AIM OF THE TASK =
Though the entries contain pictures, the copy you make should hold only the rest, exactly as written.

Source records
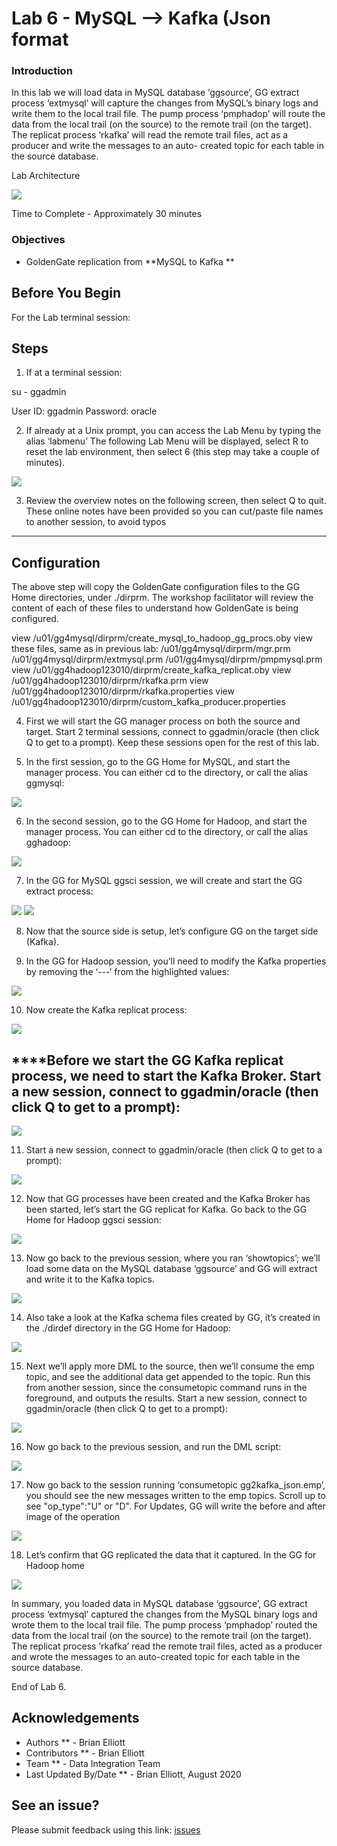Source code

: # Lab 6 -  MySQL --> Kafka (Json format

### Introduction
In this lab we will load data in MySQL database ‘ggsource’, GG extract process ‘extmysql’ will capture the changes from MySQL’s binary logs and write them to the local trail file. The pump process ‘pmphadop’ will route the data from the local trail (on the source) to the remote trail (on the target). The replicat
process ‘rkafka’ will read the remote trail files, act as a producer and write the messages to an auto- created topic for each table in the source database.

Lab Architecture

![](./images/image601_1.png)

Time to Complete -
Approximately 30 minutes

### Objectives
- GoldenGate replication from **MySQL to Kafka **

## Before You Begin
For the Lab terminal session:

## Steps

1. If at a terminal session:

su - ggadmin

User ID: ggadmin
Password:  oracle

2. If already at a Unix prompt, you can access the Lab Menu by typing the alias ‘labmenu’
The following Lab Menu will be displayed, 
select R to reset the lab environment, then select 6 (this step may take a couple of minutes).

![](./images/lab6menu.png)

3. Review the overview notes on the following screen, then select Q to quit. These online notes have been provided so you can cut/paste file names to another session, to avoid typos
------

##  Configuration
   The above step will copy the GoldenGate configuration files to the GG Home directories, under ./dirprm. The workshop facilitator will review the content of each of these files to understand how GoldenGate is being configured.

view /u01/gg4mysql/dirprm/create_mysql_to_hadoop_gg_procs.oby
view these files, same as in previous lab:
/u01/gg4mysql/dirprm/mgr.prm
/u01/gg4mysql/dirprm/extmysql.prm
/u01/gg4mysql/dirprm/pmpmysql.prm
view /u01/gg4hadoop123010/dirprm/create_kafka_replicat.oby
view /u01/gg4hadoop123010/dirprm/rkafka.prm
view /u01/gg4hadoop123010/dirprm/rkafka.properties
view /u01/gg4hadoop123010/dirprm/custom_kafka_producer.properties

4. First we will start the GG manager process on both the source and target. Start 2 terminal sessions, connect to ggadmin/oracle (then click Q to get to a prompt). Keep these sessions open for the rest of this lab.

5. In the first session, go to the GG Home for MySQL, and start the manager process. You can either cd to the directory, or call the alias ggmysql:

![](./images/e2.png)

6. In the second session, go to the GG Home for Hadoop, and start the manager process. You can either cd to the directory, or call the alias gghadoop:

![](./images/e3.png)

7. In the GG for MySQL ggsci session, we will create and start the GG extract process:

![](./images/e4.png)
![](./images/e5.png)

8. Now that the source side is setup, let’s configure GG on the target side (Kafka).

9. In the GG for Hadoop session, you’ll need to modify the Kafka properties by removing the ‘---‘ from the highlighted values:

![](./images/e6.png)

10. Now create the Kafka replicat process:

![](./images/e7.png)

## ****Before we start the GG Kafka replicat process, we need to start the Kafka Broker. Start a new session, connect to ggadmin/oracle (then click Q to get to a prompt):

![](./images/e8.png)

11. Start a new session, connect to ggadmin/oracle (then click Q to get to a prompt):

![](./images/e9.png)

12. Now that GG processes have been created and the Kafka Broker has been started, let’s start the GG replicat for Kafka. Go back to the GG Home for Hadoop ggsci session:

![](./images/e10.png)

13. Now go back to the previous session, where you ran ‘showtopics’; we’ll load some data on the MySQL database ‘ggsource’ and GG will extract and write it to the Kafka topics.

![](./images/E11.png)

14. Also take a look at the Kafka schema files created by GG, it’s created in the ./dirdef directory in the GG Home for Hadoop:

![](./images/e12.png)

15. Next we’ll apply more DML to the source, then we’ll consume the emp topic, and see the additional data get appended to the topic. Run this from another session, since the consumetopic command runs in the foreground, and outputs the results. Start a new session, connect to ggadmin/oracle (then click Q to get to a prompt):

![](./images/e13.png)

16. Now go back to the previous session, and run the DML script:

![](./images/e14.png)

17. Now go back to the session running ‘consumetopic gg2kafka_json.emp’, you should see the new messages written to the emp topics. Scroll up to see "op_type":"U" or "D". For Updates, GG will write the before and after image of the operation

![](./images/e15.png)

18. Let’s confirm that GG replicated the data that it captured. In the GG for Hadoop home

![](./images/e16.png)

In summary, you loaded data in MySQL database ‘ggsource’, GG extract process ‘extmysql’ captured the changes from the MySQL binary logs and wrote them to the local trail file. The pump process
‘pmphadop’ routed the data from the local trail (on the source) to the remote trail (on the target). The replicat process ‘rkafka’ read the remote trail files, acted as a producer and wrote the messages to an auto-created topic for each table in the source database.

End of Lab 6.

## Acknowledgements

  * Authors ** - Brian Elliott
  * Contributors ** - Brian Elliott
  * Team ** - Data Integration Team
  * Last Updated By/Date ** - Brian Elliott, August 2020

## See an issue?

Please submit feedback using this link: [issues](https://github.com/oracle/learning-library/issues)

FINAL ANSWER =
Source code

: # Lab 6 -  MySQL --> Kafka (Json format

### Introduction
In this lab we will load data in MySQL database ‘ggsource’, GG extract process ‘extmysql’ will capture the changes from MySQL’s binary logs and write them to the local trail file. The pump process ‘pmphadop’ will route the data from the local trail (on the source) to the remote trail (on the target). The replicat
process ‘rkafka’ will read the remote trail files, act as a producer and write the messages to an auto- created topic for each table in the source database.

Lab Architecture

![](./images/image601_1.png)

Time to Complete -
Approximately 30 minutes

### Objectives
- GoldenGate replication from **MySQL to Kafka **

## Before You Begin
For the Lab terminal session:

## Steps

1. If at a terminal session:

su - ggadmin

User ID: ggadmin
Password:  oracle

2. If already at a Unix prompt, you can access the Lab Menu by typing the alias ‘labmenu’
The following Lab Menu will be displayed, 
select R to reset the lab environment, then select 6 (this step may take a couple of minutes).

![](./images/lab6menu.png)

3. Review the overview notes on the following screen, then select Q to quit. These online notes have been provided so you can cut/paste file names to another session, to avoid typos
------

##  Configuration
   The above step will copy the GoldenGate configuration files to the GG Home directories, under ./dirprm. The workshop facilitator will review the content of each of these files to understand how GoldenGate is being configured.

view /u01/gg4mysql/dirprm/create_mysql_to_hadoop_gg_procs.oby
view these files, same as in previous lab:
/u01/gg4mysql/dirprm/mgr.prm
/u01/gg4mysql/dirprm/extmysql.prm
/u01/gg4mysql/dirprm/pmpmysql.prm
view /u01/gg4hadoop123010/dirprm/create_kafka_replicat.oby
view /u01/gg4hadoop123010/dirprm/rkafka.prm
view /u01/gg4hadoop123010/dirprm/rkafka.properties
view /u01/gg4hadoop123010/dirprm/custom_kafka_producer.properties

4. First we will start the GG manager process on both the source and target. Start 2 terminal sessions, connect to ggadmin/oracle (then click Q to get to a prompt). Keep these sessions open for the rest of this lab.

5. In the first session, go to the GG Home for MySQL, and start the manager process. You can either cd to the directory, or call the alias ggmysql:

![](./images/e2.png)

6. In the second session, go to the GG Home for Hadoop, and start the manager process. You can either cd to the directory, or call the alias gghadoop:

![](./images/e3.png)

7. In the GG for MySQL ggsci session, we will create and start the GG extract process:

![](./images/e4.png)
![](./images/e5.png)

8. Now that the source side is setup, let’s configure GG on the target side (Kafka).

9. In the GG for Hadoop session, you’ll need to modify the Kafka properties by removing the ‘---‘ from the highlighted values:

![](./images/e6.png)

10. Now create the Kafka replicat process:

![](./images/e7.png)

## ****Before we start the GG Kafka replicat process, we need to start the Kafka Broker. Start a new session, connect to ggadmin/oracle (then click Q to get to a prompt):

![](./images/e8.png)

11. Start a new session, connect to ggadmin/oracle (then click Q to get to a prompt):

![](./images/e9.png)

12. Now that GG processes have been created and the Kafka Broker has been started, let’s start the GG replicat for Kafka. Go back to the GG Home for Hadoop ggsci session:

![](./images/e10.png)

13. Now go back to the previous session, where you ran ‘showtopics’; we’ll load some data on the MySQL database ‘ggsource’ and GG will extract and write it to the Kafka topics.

![](./images/E11.png)

14. Also take a look at the Kafka schema files created by GG, it’s created in the ./dirdef directory in the GG Home for Hadoop:

![](./images/e12.png)

15. Next we’ll apply more DML to the source, then we’ll consume the emp topic, and see the additional data get appended to the topic. Run this from another session, since the consumetopic command runs in the foreground, and outputs the results. Start a new session, connect to ggadmin/oracle (then click Q to get to a prompt):

![](./images/e13.png)

16. Now go back to the previous session, and run the DML script:

![](./images/e14.png)

17. Now go back to the session running ‘consumetopic gg2kafka_json.emp’, you should see the new messages written to the emp topics. Scroll up to see "op_type":"U" or "D". For Updates, GG will write the before and after image of the operation

![](./images/e15.png)

18. Let’s confirm that GG replicated the data that it captured. In the GG for Hadoop home

![](./images/e16.png)

In summary, you loaded data in MySQL database ‘ggsource’, GG extract process ‘extmysql’ captured the changes from the MySQL binary logs and wrote them to the local trail file. The pump process
‘pmphadop’ routed the data from the local trail (on the source) to the remote trail (on the target). The replicat process ‘rkafka’ read the remote trail files, acted as a producer and wrote the messages to an auto-created topic for each table in the source database.

End of Lab 6.

## Acknowledgements

  * Authors ** - Brian Elliott
  * Contributors ** - Brian Elliott
  * Team ** - Data Integration Team
  * Last Updated By/Date ** - Brian Elliott, August 2020

## See an issue?

Please submit feedback using this link: [issues](https://github.com/oracle/learning-library/issues)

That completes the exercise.